(Rendered images with source text)
- - - - - - -

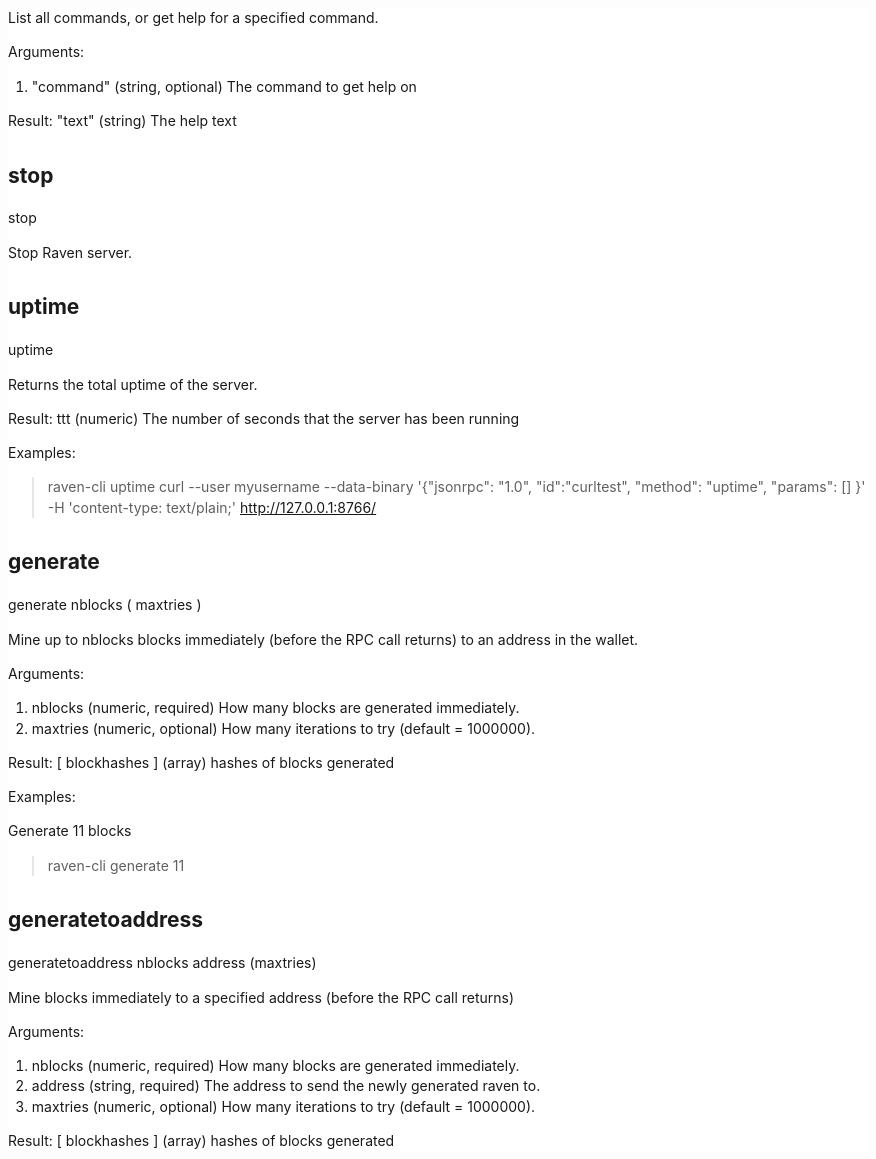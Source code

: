 List all commands, or get help for a specified command.

Arguments:
1. "command"     (string, optional) The command to get help on

Result:
"text"     (string) The help text

## stop 
stop

Stop Raven server.
## uptime 
uptime

Returns the total uptime of the server.

Result:
ttt        (numeric) The number of seconds that the server has been running

Examples:
> raven-cli uptime 
> curl --user myusername --data-binary '{"jsonrpc": "1.0", "id":"curltest", "method": "uptime", "params": [] }' -H 'content-type: text/plain;' http://127.0.0.1:8766/

## generate 
generate nblocks ( maxtries )

Mine up to nblocks blocks immediately (before the RPC call returns) to an address in the wallet.

Arguments:
1. nblocks      (numeric, required) How many blocks are generated immediately.
2. maxtries     (numeric, optional) How many iterations to try (default = 1000000).

Result:
[ blockhashes ]     (array) hashes of blocks generated

Examples:

Generate 11 blocks
> raven-cli generate 11

## generatetoaddress 
generatetoaddress nblocks address (maxtries)

Mine blocks immediately to a specified address (before the RPC call returns)

Arguments:
1. nblocks      (numeric, required) How many blocks are generated immediately.
2. address      (string, required) The address to send the newly generated raven to.
3. maxtries     (numeric, optional) How many iterations to try (default = 1000000).

Result:
[ blockhashes ]     (array) hashes of blocks generated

- - - - - - -

Exercise instructions:
Show every line of the data that includes the string "help".

Final answer:
: List all commands, or get help for a specified command.
1. "command"     (string, optional) The command to get help on
"text"     (string) The help text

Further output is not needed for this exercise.